Activity: Which lines in the records below include the word "人民法院应予受理"? Report each of them in full.

Extracted data:
------

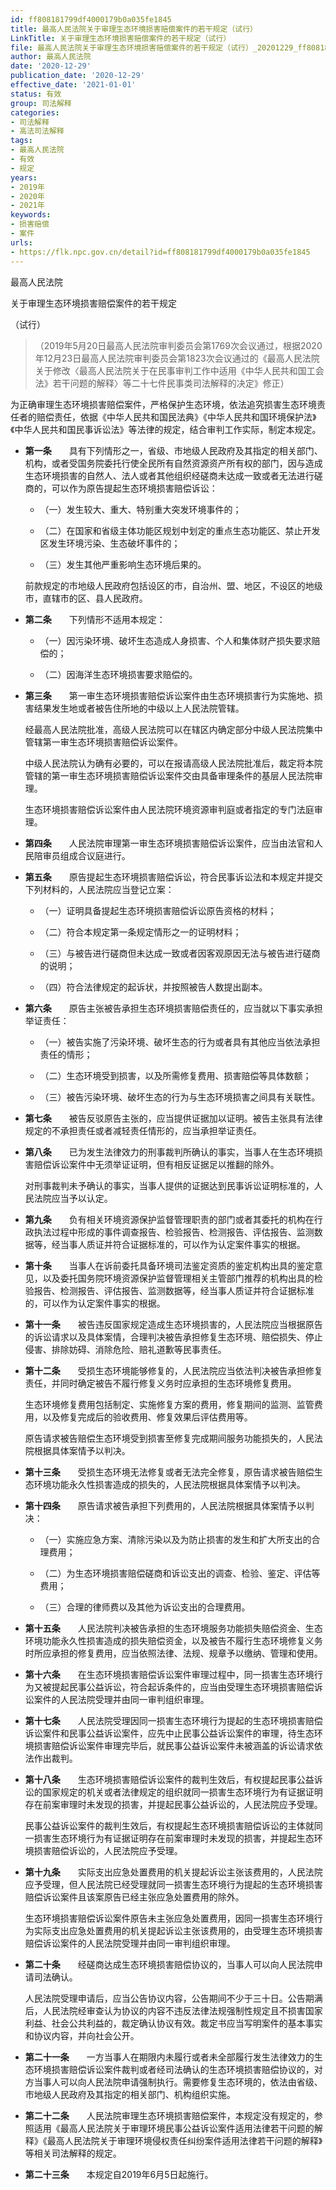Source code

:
 ```yaml
---
id: ff808181799df4000179b0a035fe1845
title: 最高人民法院关于审理生态环境损害赔偿案件的若干规定（试行）
LinkTitle: 关于审理生态环境损害赔偿案件的若干规定（试行）
file: 最高人民法院关于审理生态环境损害赔偿案件的若干规定（试行）_20201229_ff808181799df4000179b0a035fe1845.doc
author: 最高人民法院
date: '2020-12-29'
publication_date: '2020-12-29'
effective_date: '2021-01-01'
status: 有效
group: 司法解释
categories:
- 司法解释
- 高法司法解释
tags:
- 最高人民法院
- 有效
- 规定
years:
- 2019年
- 2020年
- 2021年
keywords:
- 损害赔偿
- 案件
urls:
- https://flk.npc.gov.cn/detail?id=ff808181799df4000179b0a035fe1845
---
```


最高人民法院

关于审理生态环境损害赔偿案件的若干规定

（试行）

> （2019年5月20日最高人民法院审判委员会第1769次会议通过，根据2020年12月23日最高人民法院审判委员会第1823次会议通过的《最高人民法院关于修改〈最高人民法院关于在民事审判工作中适用《中华人民共和国工会法》若干问题的解释〉等二十七件民事类司法解释的决定》修正）

为正确审理生态环境损害赔偿案件，严格保护生态环境，依法追究损害生态环境责任者的赔偿责任，依据《中华人民共和国民法典》《中华人民共和国环境保护法》《中华人民共和国民事诉讼法》等法律的规定，结合审判工作实际，制定本规定。

- **第一条**　　具有下列情形之一，省级、市地级人民政府及其指定的相关部门、机构，或者受国务院委托行使全民所有自然资源资产所有权的部门，因与造成生态环境损害的自然人、法人或者其他组织经磋商未达成一致或者无法进行磋商的，可以作为原告提起生态环境损害赔偿诉讼：

  - （一）发生较大、重大、特别重大突发环境事件的；

  - （二）在国家和省级主体功能区规划中划定的重点生态功能区、禁止开发区发生环境污染、生态破坏事件的；

  - （三）发生其他严重影响生态环境后果的。

  前款规定的市地级人民政府包括设区的市，自治州、盟、地区，不设区的地级市，直辖市的区、县人民政府。

- **第二条**　　下列情形不适用本规定：

  - （一）因污染环境、破坏生态造成人身损害、个人和集体财产损失要求赔偿的；

  - （二）因海洋生态环境损害要求赔偿的。

- **第三条**　　第一审生态环境损害赔偿诉讼案件由生态环境损害行为实施地、损害结果发生地或者被告住所地的中级以上人民法院管辖。

  经最高人民法院批准，高级人民法院可以在辖区内确定部分中级人民法院集中管辖第一审生态环境损害赔偿诉讼案件。

  中级人民法院认为确有必要的，可以在报请高级人民法院批准后，裁定将本院管辖的第一审生态环境损害赔偿诉讼案件交由具备审理条件的基层人民法院审理。

  生态环境损害赔偿诉讼案件由人民法院环境资源审判庭或者指定的专门法庭审理。

- **第四条**　　人民法院审理第一审生态环境损害赔偿诉讼案件，应当由法官和人民陪审员组成合议庭进行。

- **第五条**　　原告提起生态环境损害赔偿诉讼，符合民事诉讼法和本规定并提交下列材料的，人民法院应当登记立案：

  - （一）证明具备提起生态环境损害赔偿诉讼原告资格的材料；

  - （二）符合本规定第一条规定情形之一的证明材料；

  - （三）与被告进行磋商但未达成一致或者因客观原因无法与被告进行磋商的说明；

  - （四）符合法律规定的起诉状，并按照被告人数提出副本。

- **第六条**　　原告主张被告承担生态环境损害赔偿责任的，应当就以下事实承担举证责任：

  - （一）被告实施了污染环境、破坏生态的行为或者具有其他应当依法承担责任的情形；

  - （二）生态环境受到损害，以及所需修复费用、损害赔偿等具体数额；

  - （三）被告污染环境、破坏生态的行为与生态环境损害之间具有关联性。

- **第七条**　　被告反驳原告主张的，应当提供证据加以证明。被告主张具有法律规定的不承担责任或者减轻责任情形的，应当承担举证责任。

- **第八条**　　已为发生法律效力的刑事裁判所确认的事实，当事人在生态环境损害赔偿诉讼案件中无须举证证明，但有相反证据足以推翻的除外。

  对刑事裁判未予确认的事实，当事人提供的证据达到民事诉讼证明标准的，人民法院应当予以认定。

- **第九条**　　负有相关环境资源保护监督管理职责的部门或者其委托的机构在行政执法过程中形成的事件调查报告、检验报告、检测报告、评估报告、监测数据等，经当事人质证并符合证据标准的，可以作为认定案件事实的根据。

- **第十条**　　当事人在诉前委托具备环境司法鉴定资质的鉴定机构出具的鉴定意见，以及委托国务院环境资源保护监督管理相关主管部门推荐的机构出具的检验报告、检测报告、评估报告、监测数据等，经当事人质证并符合证据标准的，可以作为认定案件事实的根据。

- **第十一条**　　被告违反国家规定造成生态环境损害的，人民法院应当根据原告的诉讼请求以及具体案情，合理判决被告承担修复生态环境、赔偿损失、停止侵害、排除妨碍、消除危险、赔礼道歉等民事责任。

- **第十二条**　　受损生态环境能够修复的，人民法院应当依法判决被告承担修复责任，并同时确定被告不履行修复义务时应承担的生态环境修复费用。

  生态环境修复费用包括制定、实施修复方案的费用，修复期间的监测、监管费用，以及修复完成后的验收费用、修复效果后评估费用等。

  原告请求被告赔偿生态环境受到损害至修复完成期间服务功能损失的，人民法院根据具体案情予以判决。

- **第十三条**　　受损生态环境无法修复或者无法完全修复，原告请求被告赔偿生态环境功能永久性损害造成的损失的，人民法院根据具体案情予以判决。

- **第十四条**　　原告请求被告承担下列费用的，人民法院根据具体案情予以判决：

  - （一）实施应急方案、清除污染以及为防止损害的发生和扩大所支出的合理费用；

  - （二）为生态环境损害赔偿磋商和诉讼支出的调查、检验、鉴定、评估等费用；

  - （三）合理的律师费以及其他为诉讼支出的合理费用。

- **第十五条**　　人民法院判决被告承担的生态环境服务功能损失赔偿资金、生态环境功能永久性损害造成的损失赔偿资金，以及被告不履行生态环境修复义务时所应承担的修复费用，应当依照法律、法规、规章予以缴纳、管理和使用。

- **第十六条**　　在生态环境损害赔偿诉讼案件审理过程中，同一损害生态环境行为又被提起民事公益诉讼，符合起诉条件的，应当由受理生态环境损害赔偿诉讼案件的人民法院受理并由同一审判组织审理。

- **第十七条**　　人民法院受理因同一损害生态环境行为提起的生态环境损害赔偿诉讼案件和民事公益诉讼案件，应先中止民事公益诉讼案件的审理，待生态环境损害赔偿诉讼案件审理完毕后，就民事公益诉讼案件未被涵盖的诉讼请求依法作出裁判。

- **第十八条**　　生态环境损害赔偿诉讼案件的裁判生效后，有权提起民事公益诉讼的国家规定的机关或者法律规定的组织就同一损害生态环境行为有证据证明存在前案审理时未发现的损害，并提起民事公益诉讼的，人民法院应予受理。

  民事公益诉讼案件的裁判生效后，有权提起生态环境损害赔偿诉讼的主体就同一损害生态环境行为有证据证明存在前案审理时未发现的损害，并提起生态环境损害赔偿诉讼的，人民法院应予受理。

- **第十九条**　　实际支出应急处置费用的机关提起诉讼主张该费用的，人民法院应予受理，但人民法院已经受理就同一损害生态环境行为提起的生态环境损害赔偿诉讼案件且该案原告已经主张应急处置费用的除外。

  生态环境损害赔偿诉讼案件原告未主张应急处置费用，因同一损害生态环境行为实际支出应急处置费用的机关提起诉讼主张该费用的，由受理生态环境损害赔偿诉讼案件的人民法院受理并由同一审判组织审理。

- **第二十条**　　经磋商达成生态环境损害赔偿协议的，当事人可以向人民法院申请司法确认。

  人民法院受理申请后，应当公告协议内容，公告期间不少于三十日。公告期满后，人民法院经审查认为协议的内容不违反法律法规强制性规定且不损害国家利益、社会公共利益的，裁定确认协议有效。裁定书应当写明案件的基本事实和协议内容，并向社会公开。

- **第二十一条**　　一方当事人在期限内未履行或者未全部履行发生法律效力的生态环境损害赔偿诉讼案件裁判或者经司法确认的生态环境损害赔偿协议的，对方当事人可以向人民法院申请强制执行。需要修复生态环境的，依法由省级、市地级人民政府及其指定的相关部门、机构组织实施。

- **第二十二条**　　人民法院审理生态环境损害赔偿案件，本规定没有规定的，参照适用《最高人民法院关于审理环境民事公益诉讼案件适用法律若干问题的解释》《最高人民法院关于审理环境侵权责任纠纷案件适用法律若干问题的解释》等相关司法解释的规定。

- **第二十三条**　　本规定自2019年6月5日起施行。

------

Task solution:
- **第十八条**　　生态环境损害赔偿诉讼案件的裁判生效后，有权提起民事公益诉讼的国家规定的机关或者法律规定的组织就同一损害生态环境行为有证据证明存在前案审理时未发现的损害，并提起民事公益诉讼的，人民法院应予受理。
  民事公益诉讼案件的裁判生效后，有权提起生态环境损害赔偿诉讼的主体就同一损害生态环境行为有证据证明存在前案审理时未发现的损害，并提起生态环境损害赔偿诉讼的，人民法院应予受理。
- **第十九条**　　实际支出应急处置费用的机关提起诉讼主张该费用的，人民法院应予受理，但人民法院已经受理就同一损害生态环境行为提起的生态环境损害赔偿诉讼案件且该案原告已经主张应急处置费用的除外。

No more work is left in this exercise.